Der Rück­gang der Tarif­bin­dung ist auch auf geziel­te Tarif­flucht-Stra­te­gien von Unter­neh­men zurück­zu­füh­ren. Eine weit ver­brei­te­te Pra­xis ist die „Ohne-Tarif-Mit­glied­schaft“ (OT-Mit­glied­schaft) in Arbeit­ge­ber­ver­bän­den, die es Unter­neh­men ermög­licht, Ver­bands­mit­glied zu sein, ohne an die aus­ge­han­del­ten Tarif­ver­trä­ge gebun­den zu sein. Dies wird von Gewerk­schaf­ten scharf kri­ti­siert, da es die Tarif­bin­dung sys­te­ma­tisch unter­gräbt.

Wei­te­re Stra­te­gien umfas­sen die Aus­glie­de­rung von Unter­neh­mens­be­rei­chen in Toch­ter­ge­sell­schaf­ten oder Betriebs­spal­tun­gen, um Tarif­ver­trä­ge zu umge­hen. Die Poli­tik ist gefor­dert, die­se Schlupf­lö­cher durch lücken­lo­se Geset­ze und schar­fe Sank­tio­nen zu schlie­ßen. Die EU-Min­dest­lohn­richt­li­nie hat hier eine neue Dyna­mik geschaf­fen, indem sie Mit­glied­staa­ten mit gerin­ger Tarif­bin­dung zur Erstel­lung von Akti­ons­plä­nen zur För­de­rung von Tarif­ver­hand­lun­gen ver­pflich­tet.

Fazit

Die Stär­kung der Tarif­bin­dung in Deutsch­land ist eine drän­gen­de Auf­ga­be, die sowohl die Prin­zi­pi­en der Tarif­au­to­no­mie als auch die Not­wen­dig­keit staat­li­cher Impul­se in den Blick nimmt.
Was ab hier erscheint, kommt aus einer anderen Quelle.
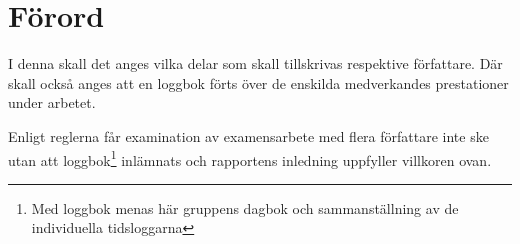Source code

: \documentclass[../rapport_MVEX01-11-05]{subfiles}
\begin{document}
\section*{Förord}
I denna skall det anges vilka delar som skall tillskrivas respektive
författare. Där skall också anges att en loggbok förts över de
enskilda medverkandes prestationer under arbetet.

Enligt reglerna får examination av examensarbete med flera författare
inte ske utan att loggbok\footnote{Med loggbok menas här gruppens
dagbok och sammanställning av de individuella tidsloggarna} inlämnats
och rapportens inledning uppfyller villkoren ovan.
\end{document}
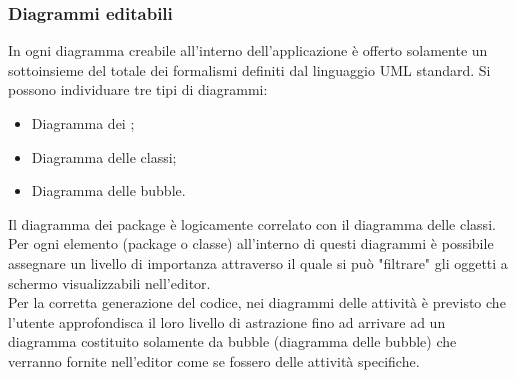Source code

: \documentclass[../PianoDiQualifica.tex]{subfiles}
\begin{document}
			\subsubsection{Diagrammi editabili}
				In ogni diagramma creabile all'interno dell'applicazione è offerto solamente un
				sottoinsieme del totale dei formalismi definiti dal linguaggio UML standard.
				Si possono individuare tre tipi di diagrammi:
				\begin{itemize}
					\item Diagramma dei ;
					\item Diagramma delle classi;
					\item Diagramma delle bubble.
				\end{itemize}
				Il diagramma dei package è logicamente correlato con il diagramma delle classi. Per ogni
				elemento (package o classe) all'interno di questi diagrammi è possibile assegnare un
				livello di importanza attraverso il quale si può "filtrare" gli oggetti a schermo
				visualizzabili nell'editor.\\
				Per la corretta generazione del codice, nei diagrammi delle attività è previsto che
				l'utente approfondisca il loro livello di astrazione fino ad arrivare ad un diagramma
				costituito solamente da bubble (diagramma delle bubble) che verranno fornite nell'editor
				come se fossero delle attività specifiche.
\end{document}
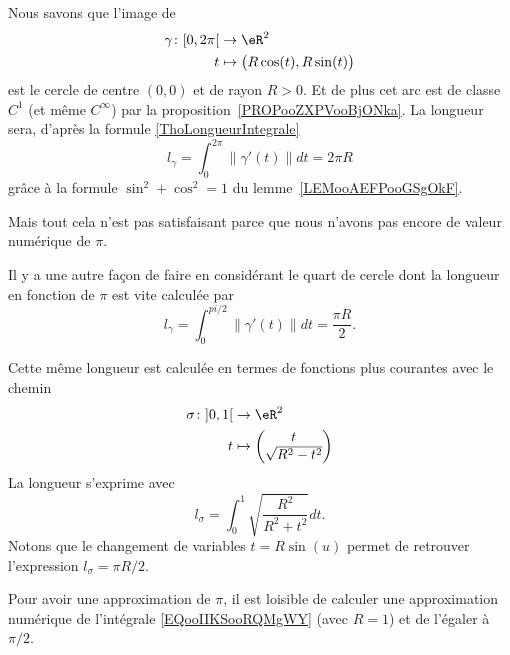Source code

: \begin{example}
    Nous savons que l'image de
    \begin{equation}
        \begin{aligned}
            \gamma\colon \mathopen[ 0 , 2\pi \mathclose[&\to \eR^2 \\
            t&\mapsto \big( R\cos(t),R\sin(t) \big)
        \end{aligned}
    \end{equation}
    est le cercle de centre \( (0,0)\) et de rayon \( R>0\). Et de plus cet arc est de classe \( C^1\) (et même \(  C^{\infty}\)) par la proposition~\ref{PROPooZXPVooBjONka}. La longueur sera, d'après la formule \eqref{ThoLongueurIntegrale}
    \begin{equation}
        l_{\gamma}=\int_0^{2\pi}\| \gamma'(t) \|dt=2\pi R
    \end{equation}
    grâce à la formule \( \sin^2+\cos^2=1\) du lemme~\ref{LEMooAEFPooGSgOkF}.

    Mais tout cela n'est pas satisfaisant parce que nous n'avons pas encore de valeur numérique de \( \pi\).

    Il y a une autre façon de faire en considérant le quart de cercle dont la longueur en fonction de \( \pi\) est vite calculée par
    \begin{equation}
        l_{\gamma}=\int_0^{pi/2}\| \gamma'(t) \|dt=\frac{ \pi R }{ 2 }.
    \end{equation}

    Cette même longueur est calculée en termes de fonctions plus courantes avec le chemin
    \begin{equation}
        \begin{aligned}
        \sigma\colon \mathopen] 0 , 1 \mathclose[&\to \eR^2 \\
            t&\mapsto \begin{pmatrix}
                t    \\
                \sqrt{ R^2-t^2 }
            \end{pmatrix}
        \end{aligned}
    \end{equation}
    La longueur s'exprime avec
    \begin{equation}        \label{EQooIIKSooRQMgWY}
        l_{\sigma}=\int_0^1\sqrt{ \frac{ R^2 }{ R^2+t^2 } }dt.
    \end{equation}
    Notons que le changement de variables \( t=R\sin(u)\) permet de retrouver l'expression \( l_{\sigma}=\pi R/2\).

    Pour avoir une approximation de \( \pi\), il est loisible de calculer une approximation numérique de l'intégrale \eqref{EQooIIKSooRQMgWY} (avec \( R=1\)) et de l'égaler à \( \pi/2\).
\end{example}


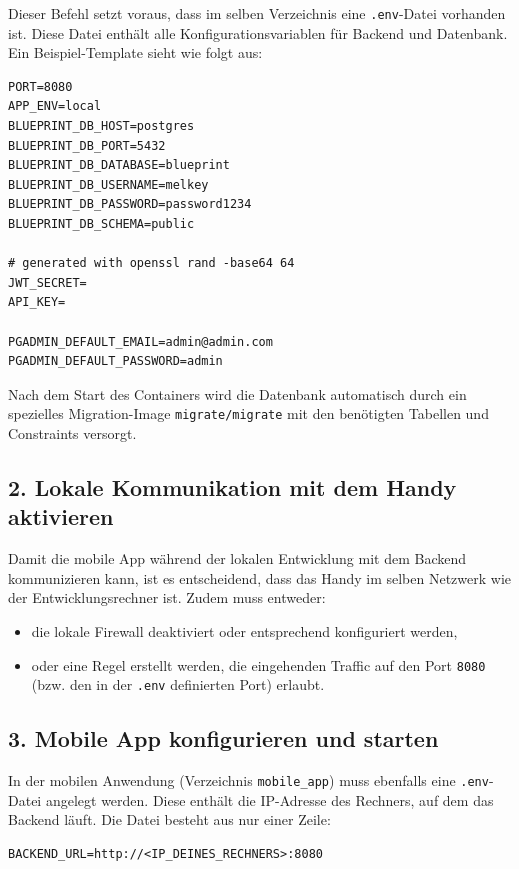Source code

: \documentclass[11pt,a4paper]{article}
\begin{document}
Dieser Befehl setzt voraus, dass im selben Verzeichnis eine \texttt{.env}-Datei vorhanden ist. Diese Datei enthält alle Konfigurationsvariablen für Backend und Datenbank. Ein Beispiel-Template sieht wie folgt aus:

\begin{verbatim}
PORT=8080
APP_ENV=local
BLUEPRINT_DB_HOST=postgres
BLUEPRINT_DB_PORT=5432
BLUEPRINT_DB_DATABASE=blueprint
BLUEPRINT_DB_USERNAME=melkey
BLUEPRINT_DB_PASSWORD=password1234
BLUEPRINT_DB_SCHEMA=public

# generated with openssl rand -base64 64
JWT_SECRET=
API_KEY=

PGADMIN_DEFAULT_EMAIL=admin@admin.com
PGADMIN_DEFAULT_PASSWORD=admin
\end{verbatim}

Nach dem Start des Containers wird die Datenbank automatisch durch ein spezielles Migration-Image \texttt{migrate/migrate} mit den benötigten Tabellen und Constraints versorgt.

\subsection*{2. Lokale Kommunikation mit dem Handy aktivieren}

Damit die mobile App während der lokalen Entwicklung mit dem Backend kommunizieren kann, ist es entscheidend, dass das Handy im selben Netzwerk wie der Entwicklungsrechner ist. Zudem muss entweder:

\begin{itemize}
    \item die lokale Firewall deaktiviert oder entsprechend konfiguriert werden,
    \item oder eine Regel erstellt werden, die eingehenden Traffic auf den Port \texttt{8080} (bzw. den in der \texttt{.env} definierten Port) erlaubt.
\end{itemize}

\subsection*{3. Mobile App konfigurieren und starten}

In der mobilen Anwendung (Verzeichnis \texttt{mobile\_app}) muss ebenfalls eine \texttt{.env}-Datei angelegt werden. Diese enthält die IP-Adresse des Rechners, auf dem das Backend läuft. Die Datei besteht aus nur einer Zeile:

\begin{verbatim}
BACKEND_URL=http://<IP_DEINES_RECHNERS>:8080
\end{verbatim}
\end{document}
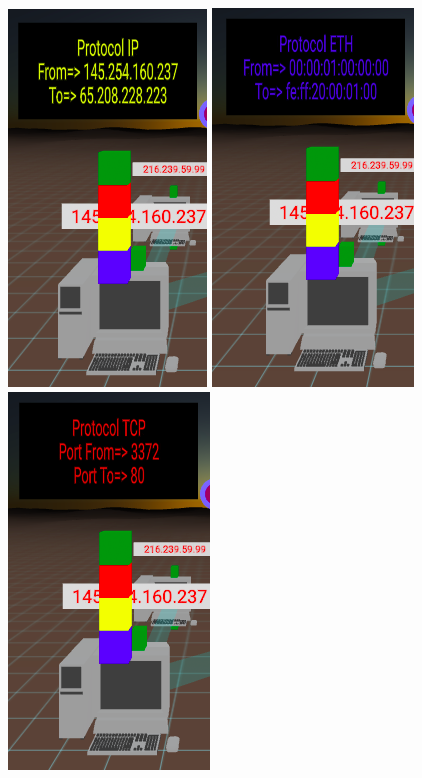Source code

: \documentclass[a4paper, 12pt]{book}
\begin{document}
\begin{figure}[h]
\centering
    \includegraphics[scale=0.45]{img/capa_ip.png}
    \includegraphics[scale=0.45]{img/capa_eth.png}
    \includegraphics[scale=0.45]{img/capa_tcp.png}

\end{figure}
\end{document}
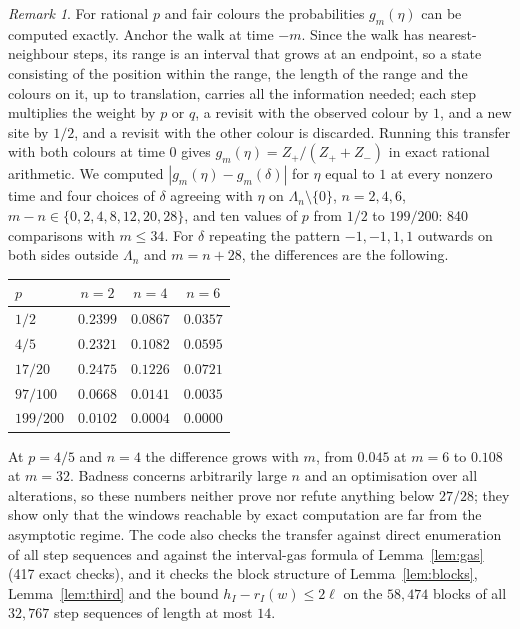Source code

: \documentclass[11pt]{amsart}
\theoremstyle{remark}
\newtheorem{remark}[theorem]{Remark}
\begin{document}
\begin{remark}\label{rem:finite}
For rational $p$ and fair colours the probabilities $g_m(\eta)$ can be computed exactly. Anchor the walk at time $-m$.
Since the walk has nearest-neighbour steps, its range is an interval that grows at an endpoint, so a state consisting of the
position within the range, the length of the range and the colours on it, up to translation, carries all the
information needed; each step multiplies the weight by $p$ or $q$, a revisit with the observed colour by $1$, and a
new site by $1/2$, and a revisit with the other colour is discarded. Running this transfer with both colours at time $0$
gives $g_m(\eta)=Z_+/(Z_++Z_-)$ in exact rational arithmetic. We computed $|g_m(\eta)-g_m(\delta)|$ for $\eta$ equal to
$1$ at every nonzero time and four choices of $\delta$ agreeing with $\eta$ on $\Lambda_n\setminus\{0\}$, $n=2,4,6$,
$m-n\in\{0,2,4,8,12,20,28\}$, and ten values of $p$ from $1/2$ to $199/200$: 840 comparisons with $m\le34$. For
$\delta$ repeating the pattern $-1,-1,1,1$ outwards on both sides outside $\Lambda_n$ and $m=n+28$, the differences are
the following.
\begin{center}
\begin{tabular}{lccc}
\toprule
$p$ & $n=2$ & $n=4$ & $n=6$\\
\midrule
$1/2$ & $0.2399$ & $0.0867$ & $0.0357$\\
$4/5$ & $0.2321$ & $0.1082$ & $0.0595$\\
$17/20$ & $0.2475$ & $0.1226$ & $0.0721$\\
$97/100$ & $0.0668$ & $0.0141$ & $0.0035$\\
$199/200$ & $0.0102$ & $0.0004$ & $0.0000$\\
\bottomrule
\end{tabular}
\end{center}
At $p=4/5$ and $n=4$ the difference grows with $m$, from $0.045$ at $m=6$ to $0.108$ at $m=32$. Badness concerns
arbitrarily large $n$ and an optimisation over all alterations, so these numbers neither prove nor refute anything
below $27/28$; they show only that the windows reachable by exact computation are far from the asymptotic regime. The
code also checks the transfer against direct enumeration of all step sequences and against the interval-gas formula
of Lemma~\ref{lem:gas} (417 exact checks), and it checks the block structure of Lemma~\ref{lem:blocks},
Lemma~\ref{lem:third} and the bound $h_I-r_I(w)\le2\ell$ on the $58{,}474$ blocks of all $32{,}767$ step sequences of
length at most $14$.
\end{remark}
\end{document}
Von der his­to­ri­schen Ver­an­ke­rung im Grund­ge­setz bis zu den aktu­el­len Initia­ti­ven von Huber­tus Heil und Bär­bel Bas, flan­kiert von den umfas­sen­den For­de­run­gen des DGB und den Erfah­run­gen der Bun­des­län­der, zeigt sich ein kla­rer Trend: Es besteht ein brei­ter Kon­sens über die Bedeu­tung von Tarif­ver­trä­gen für fai­re Arbeits­be­din­gun­gen, Ein­kom­mens­ge­rech­tig­keit und den sozia­len Zusam­men­halt. Der Weg zu einer höhe­ren Tarif­bin­dung ist jedoch wei­ter­hin von Debat­ten und Wider­stän­den geprägt, ins­be­son­de­re im Hin­blick auf das Span­nungs­feld zwi­schen unter­neh­me­ri­scher Frei­heit und dem Schutz der Beschäf­tig­ten. Die Umset­zung des Bun­des­ta­rif­treue­ge­set­zes und die wei­te­ren poli­ti­schen Maß­nah­men wer­den ent­schei­dend dafür sein, ob die viel­be­schwo­re­ne #Tarif­wen­de in Deutsch­land gelingt und der Abwärts­trend der letz­ten Jahr­zehn­te umge­kehrt wer­den kann.